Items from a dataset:
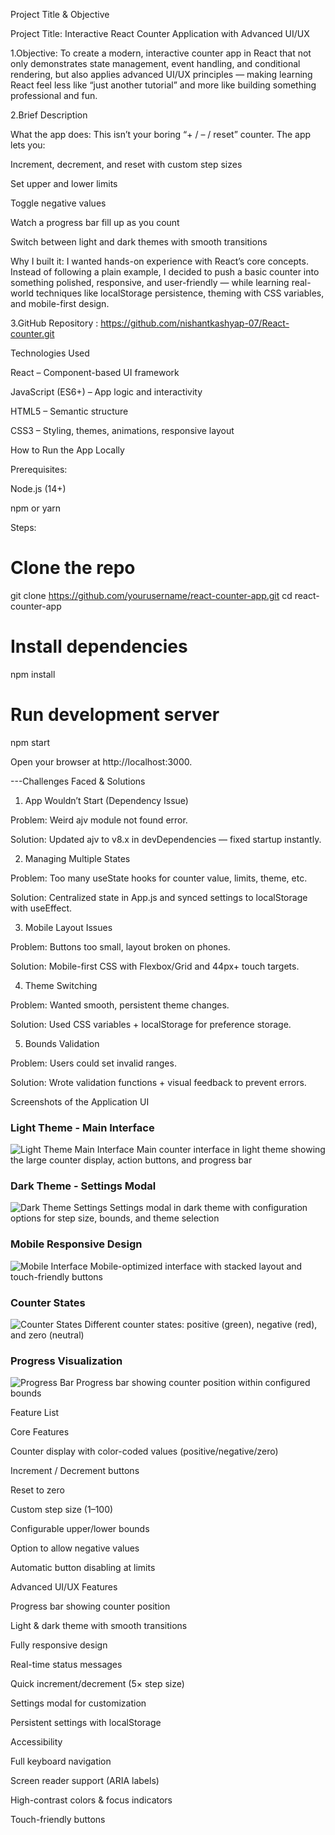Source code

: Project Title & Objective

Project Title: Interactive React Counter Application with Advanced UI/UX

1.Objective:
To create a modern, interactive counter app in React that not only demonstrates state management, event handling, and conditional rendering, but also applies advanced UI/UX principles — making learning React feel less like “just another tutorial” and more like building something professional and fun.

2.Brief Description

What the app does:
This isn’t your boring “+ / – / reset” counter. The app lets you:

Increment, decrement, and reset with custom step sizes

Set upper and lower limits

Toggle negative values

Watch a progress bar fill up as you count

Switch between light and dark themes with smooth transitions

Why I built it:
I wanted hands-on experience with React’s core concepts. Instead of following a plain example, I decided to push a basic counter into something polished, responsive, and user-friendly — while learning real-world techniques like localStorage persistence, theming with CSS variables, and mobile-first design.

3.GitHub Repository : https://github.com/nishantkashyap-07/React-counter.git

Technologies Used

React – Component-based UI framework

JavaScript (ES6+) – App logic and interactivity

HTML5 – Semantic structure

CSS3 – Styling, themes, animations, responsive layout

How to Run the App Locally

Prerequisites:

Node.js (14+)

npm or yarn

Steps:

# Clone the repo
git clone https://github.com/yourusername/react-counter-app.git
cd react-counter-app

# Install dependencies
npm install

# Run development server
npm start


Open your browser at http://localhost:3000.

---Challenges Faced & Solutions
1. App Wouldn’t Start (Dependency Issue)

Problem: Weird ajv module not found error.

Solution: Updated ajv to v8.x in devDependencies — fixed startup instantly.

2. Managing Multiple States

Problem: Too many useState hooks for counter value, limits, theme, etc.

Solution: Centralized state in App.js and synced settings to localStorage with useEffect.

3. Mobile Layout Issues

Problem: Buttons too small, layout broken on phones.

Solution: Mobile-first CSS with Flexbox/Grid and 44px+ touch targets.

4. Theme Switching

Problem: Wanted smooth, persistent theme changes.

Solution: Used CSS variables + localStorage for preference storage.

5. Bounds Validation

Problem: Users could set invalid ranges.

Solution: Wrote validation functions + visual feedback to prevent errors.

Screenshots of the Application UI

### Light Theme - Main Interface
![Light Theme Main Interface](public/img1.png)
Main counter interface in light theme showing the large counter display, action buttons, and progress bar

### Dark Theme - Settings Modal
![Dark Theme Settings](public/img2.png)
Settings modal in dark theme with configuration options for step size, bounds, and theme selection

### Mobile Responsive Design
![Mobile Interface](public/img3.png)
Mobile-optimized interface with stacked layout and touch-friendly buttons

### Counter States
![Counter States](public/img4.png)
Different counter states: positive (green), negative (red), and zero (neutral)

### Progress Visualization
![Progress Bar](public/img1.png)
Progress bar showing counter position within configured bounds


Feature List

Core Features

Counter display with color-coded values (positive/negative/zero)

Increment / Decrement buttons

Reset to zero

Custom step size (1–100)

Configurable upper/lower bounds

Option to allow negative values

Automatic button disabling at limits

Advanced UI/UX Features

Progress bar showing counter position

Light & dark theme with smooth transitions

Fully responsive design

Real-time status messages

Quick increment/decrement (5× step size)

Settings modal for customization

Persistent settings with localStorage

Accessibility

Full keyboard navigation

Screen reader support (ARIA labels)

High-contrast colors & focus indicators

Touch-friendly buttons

---

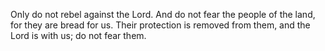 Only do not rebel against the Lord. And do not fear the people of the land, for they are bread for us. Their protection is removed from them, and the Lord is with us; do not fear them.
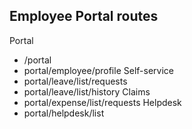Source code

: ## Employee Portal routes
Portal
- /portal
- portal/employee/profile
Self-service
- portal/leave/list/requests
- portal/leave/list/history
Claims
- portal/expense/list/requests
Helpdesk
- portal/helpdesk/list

(Brief): What is the number of lines in the data holding the word "Application"? Reply with that number only.

(Answer for the task): 2